*WHAT TO PRODUCE*:
Each entry below must be written out exactly, with pictures left out.

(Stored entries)

—————

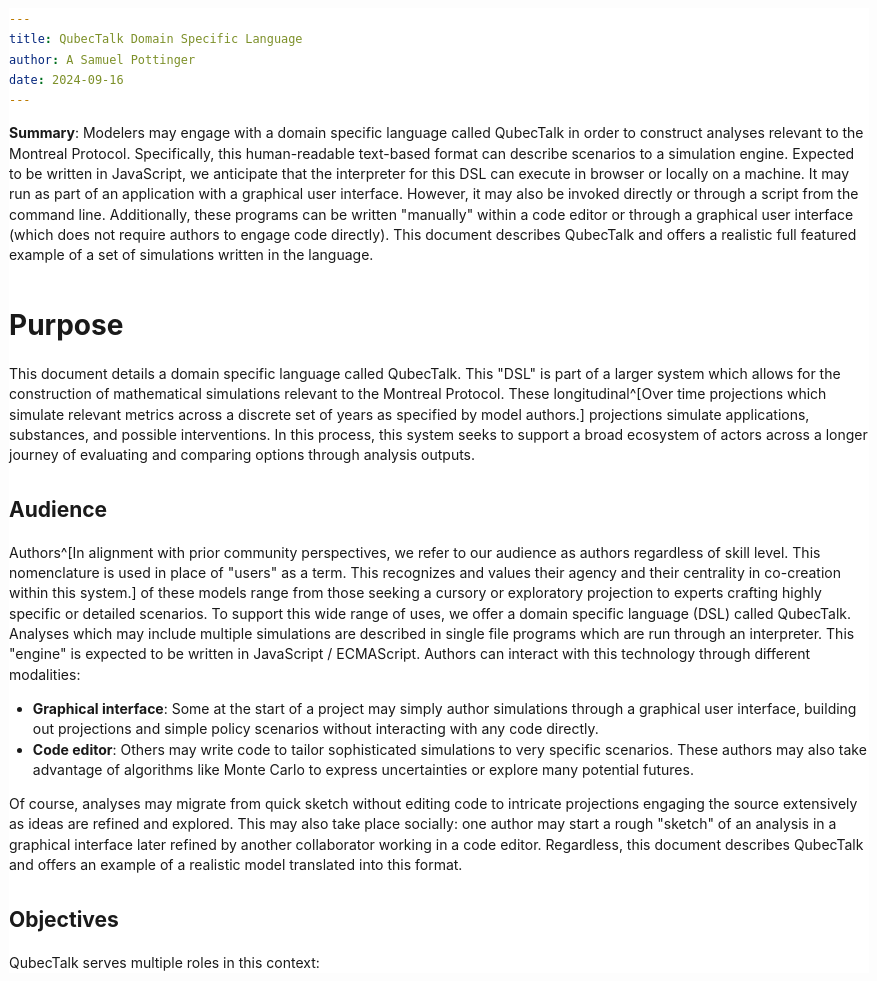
 ```yaml
---
title: QubecTalk Domain Specific Language
author: A Samuel Pottinger
date: 2024-09-16
---
```


**Summary**: Modelers may engage with a domain specific language called QubecTalk in order to construct analyses relevant to the Montreal Protocol. Specifically, this human-readable text-based format can describe scenarios to a simulation engine. Expected to be written in JavaScript, we anticipate that the interpreter for this DSL can execute in browser or locally on a machine. It may run as part of an application with a graphical user interface. However, it may also be invoked directly or through a script from the command line. Additionally, these programs can be written "manually" within a code editor or through a graphical user interface (which does not require authors to engage code directly). This document describes QubecTalk and offers a realistic full featured example of a set of simulations written in the language.

# Purpose
This document details a domain specific language called QubecTalk. This "DSL" is part of a larger system which allows for the construction of mathematical simulations relevant to the Montreal Protocol. These longitudinal^[Over time projections which simulate relevant metrics across a discrete set of years as specified by model authors.] projections simulate applications, substances, and possible interventions. In this process, this system seeks to support a broad ecosystem of actors across a longer journey of evaluating and comparing options through analysis outputs.

## Audience
Authors^[In alignment with prior community perspectives, we refer to our audience as authors regardless of skill level. This nomenclature is used in place of "users" as a term. This recognizes and values their agency and their centrality in co-creation within this system.] of these models range from those seeking a cursory or exploratory projection to experts crafting highly specific or detailed scenarios. To support this wide range of uses, we offer a domain specific language (DSL) called QubecTalk. Analyses which may include multiple simulations are described in single file programs which are run through an interpreter. This "engine" is expected to be written in JavaScript / ECMAScript. Authors can interact with this technology through different modalities:

 - **Graphical interface**: Some at the start of a project may simply author simulations through a graphical user interface, building out projections and simple policy scenarios without interacting with any code directly.
 - **Code editor**: Others may write code to tailor sophisticated simulations to very specific scenarios. These authors may also take advantage of algorithms like Monte Carlo to express uncertainties or explore many potential futures.

Of course, analyses may migrate from quick sketch without editing code to intricate projections engaging the source extensively as ideas are refined and explored. This may also take place socially: one author may start a rough "sketch" of an analysis in a graphical interface later refined by another collaborator working in a code editor. Regardless, this document describes QubecTalk and offers an example of a realistic model translated into this format.

## Objectives
QubecTalk serves multiple roles in this context:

—————

*TASK OUTPUT*:
 ```yaml
---
title: QubecTalk Domain Specific Language
author: A Samuel Pottinger
date: 2024-09-16
---
```


**Summary**: Modelers may engage with a domain specific language called QubecTalk in order to construct analyses relevant to the Montreal Protocol. Specifically, this human-readable text-based format can describe scenarios to a simulation engine. Expected to be written in JavaScript, we anticipate that the interpreter for this DSL can execute in browser or locally on a machine. It may run as part of an application with a graphical user interface. However, it may also be invoked directly or through a script from the command line. Additionally, these programs can be written "manually" within a code editor or through a graphical user interface (which does not require authors to engage code directly). This document describes QubecTalk and offers a realistic full featured example of a set of simulations written in the language.

# Purpose
This document details a domain specific language called QubecTalk. This "DSL" is part of a larger system which allows for the construction of mathematical simulations relevant to the Montreal Protocol. These longitudinal^[Over time projections which simulate relevant metrics across a discrete set of years as specified by model authors.] projections simulate applications, substances, and possible interventions. In this process, this system seeks to support a broad ecosystem of actors across a longer journey of evaluating and comparing options through analysis outputs.

## Audience
Authors^[In alignment with prior community perspectives, we refer to our audience as authors regardless of skill level. This nomenclature is used in place of "users" as a term. This recognizes and values their agency and their centrality in co-creation within this system.] of these models range from those seeking a cursory or exploratory projection to experts crafting highly specific or detailed scenarios. To support this wide range of uses, we offer a domain specific language (DSL) called QubecTalk. Analyses which may include multiple simulations are described in single file programs which are run through an interpreter. This "engine" is expected to be written in JavaScript / ECMAScript. Authors can interact with this technology through different modalities:

 - **Graphical interface**: Some at the start of a project may simply author simulations through a graphical user interface, building out projections and simple policy scenarios without interacting with any code directly.
 - **Code editor**: Others may write code to tailor sophisticated simulations to very specific scenarios. These authors may also take advantage of algorithms like Monte Carlo to express uncertainties or explore many potential futures.

Of course, analyses may migrate from quick sketch without editing code to intricate projections engaging the source extensively as ideas are refined and explored. This may also take place socially: one author may start a rough "sketch" of an analysis in a graphical interface later refined by another collaborator working in a code editor. Regardless, this document describes QubecTalk and offers an example of a realistic model translated into this format.

## Objectives
QubecTalk serves multiple roles in this context:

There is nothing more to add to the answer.